Business confidence took "another strong step forward" in September, reaching levels not seen since 1999 as the post Asian crisis recovery took hold, the latest National Bank Business Outlook survey showed.
A net 49 per cent of respondents to the survey said they expected better times over the year ahead, from net 34 per cent in August. The Business Outlook Survey is considered to be a key leading indicator to the performance of the New Zealand economy.
"Confidence was up across all sectors bar construction, but this sector still remains the most optimistic with a net 63 per cent expecting better times ahead," National Bank economist Steve Edwards said.
"Once again, virtually all survey indicators improved in the month. Firms' own activity expectations nudged up a further 6 percentage points on last month. A net 32 per cent expect better times ahead," Edwards said.
The 'own activity expectations' gauge is flagging 4 per cent growth a year from now, Edwards said. The National Bank's composite growth indicator from the survey "is gradually gaining momentum and pointing to 2 and a half per cent economic growth in the middle of next year," he said.

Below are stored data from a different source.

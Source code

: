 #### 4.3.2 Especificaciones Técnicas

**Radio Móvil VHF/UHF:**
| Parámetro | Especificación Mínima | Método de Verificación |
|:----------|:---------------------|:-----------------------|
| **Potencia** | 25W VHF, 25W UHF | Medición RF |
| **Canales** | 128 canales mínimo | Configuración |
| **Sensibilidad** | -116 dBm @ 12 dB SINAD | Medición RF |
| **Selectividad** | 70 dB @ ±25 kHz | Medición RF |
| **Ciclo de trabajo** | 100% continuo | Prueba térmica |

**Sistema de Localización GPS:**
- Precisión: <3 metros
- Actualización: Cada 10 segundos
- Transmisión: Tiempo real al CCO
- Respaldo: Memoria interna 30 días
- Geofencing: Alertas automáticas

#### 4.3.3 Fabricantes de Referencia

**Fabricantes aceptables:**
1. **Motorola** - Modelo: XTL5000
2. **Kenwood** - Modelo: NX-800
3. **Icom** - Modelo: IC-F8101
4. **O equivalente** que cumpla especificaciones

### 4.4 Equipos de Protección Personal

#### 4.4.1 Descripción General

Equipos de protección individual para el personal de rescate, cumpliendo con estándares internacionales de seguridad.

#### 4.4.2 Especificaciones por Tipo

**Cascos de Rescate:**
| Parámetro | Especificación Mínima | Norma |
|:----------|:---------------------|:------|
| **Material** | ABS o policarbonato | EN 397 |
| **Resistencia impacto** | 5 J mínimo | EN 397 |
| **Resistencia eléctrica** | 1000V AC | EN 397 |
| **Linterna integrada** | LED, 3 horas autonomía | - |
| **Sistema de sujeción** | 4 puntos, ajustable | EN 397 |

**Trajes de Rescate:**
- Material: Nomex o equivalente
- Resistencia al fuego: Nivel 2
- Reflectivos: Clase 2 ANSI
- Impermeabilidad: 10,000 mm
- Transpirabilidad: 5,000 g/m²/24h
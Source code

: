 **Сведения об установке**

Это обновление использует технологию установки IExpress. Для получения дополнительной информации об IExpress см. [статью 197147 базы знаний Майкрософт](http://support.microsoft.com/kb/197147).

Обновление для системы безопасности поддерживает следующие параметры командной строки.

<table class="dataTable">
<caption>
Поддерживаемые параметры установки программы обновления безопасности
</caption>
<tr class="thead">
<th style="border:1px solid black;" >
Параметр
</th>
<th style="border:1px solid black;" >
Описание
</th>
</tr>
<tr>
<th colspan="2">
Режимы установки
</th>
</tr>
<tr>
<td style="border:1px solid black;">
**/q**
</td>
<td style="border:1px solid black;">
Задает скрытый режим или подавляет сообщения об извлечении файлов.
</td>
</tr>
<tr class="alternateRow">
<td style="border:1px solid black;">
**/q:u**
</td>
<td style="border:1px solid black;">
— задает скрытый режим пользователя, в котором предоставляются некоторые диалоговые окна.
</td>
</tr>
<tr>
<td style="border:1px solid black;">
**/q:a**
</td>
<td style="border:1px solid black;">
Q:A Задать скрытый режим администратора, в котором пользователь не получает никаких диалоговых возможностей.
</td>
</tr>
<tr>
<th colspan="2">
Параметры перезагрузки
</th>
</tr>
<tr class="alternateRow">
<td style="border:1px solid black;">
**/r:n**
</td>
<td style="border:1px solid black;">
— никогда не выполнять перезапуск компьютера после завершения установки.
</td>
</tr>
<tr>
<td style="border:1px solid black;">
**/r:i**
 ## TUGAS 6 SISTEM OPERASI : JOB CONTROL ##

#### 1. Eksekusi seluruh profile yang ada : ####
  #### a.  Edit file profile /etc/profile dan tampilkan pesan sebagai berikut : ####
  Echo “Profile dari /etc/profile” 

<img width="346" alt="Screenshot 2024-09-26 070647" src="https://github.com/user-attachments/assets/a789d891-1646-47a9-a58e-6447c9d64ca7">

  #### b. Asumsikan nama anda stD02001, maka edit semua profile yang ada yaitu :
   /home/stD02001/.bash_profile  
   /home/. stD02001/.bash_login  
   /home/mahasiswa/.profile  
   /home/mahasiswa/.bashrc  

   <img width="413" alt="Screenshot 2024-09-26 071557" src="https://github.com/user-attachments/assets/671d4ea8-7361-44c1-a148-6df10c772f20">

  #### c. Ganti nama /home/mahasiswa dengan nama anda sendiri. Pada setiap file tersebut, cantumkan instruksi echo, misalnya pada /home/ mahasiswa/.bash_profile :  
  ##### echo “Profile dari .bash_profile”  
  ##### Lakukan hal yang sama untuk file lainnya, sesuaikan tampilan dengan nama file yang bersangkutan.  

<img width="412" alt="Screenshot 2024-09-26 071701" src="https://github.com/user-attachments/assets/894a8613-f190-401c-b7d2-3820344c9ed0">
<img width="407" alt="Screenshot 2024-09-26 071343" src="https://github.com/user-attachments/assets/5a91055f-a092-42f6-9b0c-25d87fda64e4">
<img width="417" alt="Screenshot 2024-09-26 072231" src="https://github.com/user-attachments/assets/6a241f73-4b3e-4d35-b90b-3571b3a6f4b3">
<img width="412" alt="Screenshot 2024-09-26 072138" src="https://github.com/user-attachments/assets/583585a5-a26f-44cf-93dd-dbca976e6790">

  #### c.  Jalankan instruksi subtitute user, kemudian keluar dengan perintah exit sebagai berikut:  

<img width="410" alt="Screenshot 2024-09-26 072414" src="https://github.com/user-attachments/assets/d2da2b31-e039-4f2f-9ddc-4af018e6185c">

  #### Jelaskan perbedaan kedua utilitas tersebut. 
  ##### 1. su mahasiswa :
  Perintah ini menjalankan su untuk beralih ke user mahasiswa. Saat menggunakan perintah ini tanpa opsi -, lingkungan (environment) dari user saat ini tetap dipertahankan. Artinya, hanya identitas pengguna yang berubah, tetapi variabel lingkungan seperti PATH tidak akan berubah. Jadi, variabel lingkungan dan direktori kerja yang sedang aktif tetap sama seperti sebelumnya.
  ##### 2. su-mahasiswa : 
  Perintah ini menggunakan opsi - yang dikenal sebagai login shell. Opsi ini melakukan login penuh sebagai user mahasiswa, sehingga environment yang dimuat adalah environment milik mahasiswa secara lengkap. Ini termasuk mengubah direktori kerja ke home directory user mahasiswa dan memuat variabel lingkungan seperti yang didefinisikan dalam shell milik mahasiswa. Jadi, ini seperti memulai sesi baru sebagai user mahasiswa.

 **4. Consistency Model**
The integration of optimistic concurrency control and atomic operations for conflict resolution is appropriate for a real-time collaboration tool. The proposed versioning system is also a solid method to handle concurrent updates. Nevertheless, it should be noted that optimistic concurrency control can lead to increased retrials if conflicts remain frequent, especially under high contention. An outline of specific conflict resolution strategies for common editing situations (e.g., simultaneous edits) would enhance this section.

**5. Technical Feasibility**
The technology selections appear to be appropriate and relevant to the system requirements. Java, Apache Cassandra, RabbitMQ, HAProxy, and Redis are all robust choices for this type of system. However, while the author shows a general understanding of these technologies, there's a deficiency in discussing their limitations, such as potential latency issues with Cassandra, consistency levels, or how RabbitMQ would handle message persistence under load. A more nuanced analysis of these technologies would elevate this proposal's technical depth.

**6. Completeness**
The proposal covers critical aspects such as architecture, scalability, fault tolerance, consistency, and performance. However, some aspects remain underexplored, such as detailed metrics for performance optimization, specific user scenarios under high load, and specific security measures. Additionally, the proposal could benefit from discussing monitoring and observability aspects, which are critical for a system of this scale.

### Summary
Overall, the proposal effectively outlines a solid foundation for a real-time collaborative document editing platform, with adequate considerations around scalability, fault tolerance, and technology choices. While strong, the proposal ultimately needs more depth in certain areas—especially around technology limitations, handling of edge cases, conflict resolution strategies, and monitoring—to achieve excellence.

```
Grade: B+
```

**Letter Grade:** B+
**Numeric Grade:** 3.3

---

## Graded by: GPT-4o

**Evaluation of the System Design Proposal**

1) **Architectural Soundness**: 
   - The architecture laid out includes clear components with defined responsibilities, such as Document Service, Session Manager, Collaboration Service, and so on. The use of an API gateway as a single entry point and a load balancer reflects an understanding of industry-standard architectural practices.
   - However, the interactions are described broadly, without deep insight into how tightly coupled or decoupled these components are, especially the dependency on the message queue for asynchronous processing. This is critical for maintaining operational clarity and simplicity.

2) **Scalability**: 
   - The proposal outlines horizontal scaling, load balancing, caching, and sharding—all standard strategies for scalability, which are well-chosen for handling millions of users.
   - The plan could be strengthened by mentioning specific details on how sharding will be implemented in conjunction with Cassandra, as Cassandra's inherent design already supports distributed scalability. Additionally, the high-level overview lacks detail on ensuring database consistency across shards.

"The sectoral picture is somewhat mixed with retailing and manufacturing down marginally but agriculture, construction and services rising sharply. All remain firmly in positive territory giving a uniform picture of composure," he said.
Firms' employment expectations showed its first positive reading in 18 months, with net 2 per cent of firms saying they expected to increase staff over the year ahead. However, Edwards noted the unemployment rate was still set to keep rising.
"Physical job shedding may be coming to an end, although employment intentions will need to gain further to avert a rising unemployment rate courtesy of new entrants into the workforce, he said.
"The sectoral picture for employment is notable for the uniform cluster around zero. Clearly firms are flagging remaining in a holding pattern until they see sustained evidence of an upturn and improved profitability."
"Across other survey indicators, export intentions were down, but appear surprisingly resilient in the face of the higher New Zealand dollar. Praise be an uptick in commodity prices over the preceding months, with the ANZ World Commodity Price Index up 12 per cent from its February lows."
"Pricing intentions weakened, with a net 9 per cent expecting to raise prices over the year ahead (previously +15). This is consistent with an annual inflation rate of 1 per cent."
"Residential investment intentions gave back some of last month's whopper gains, but with a net 39 per cent expecting more investment ahead, prospects are for building consents to extend their recovering trend."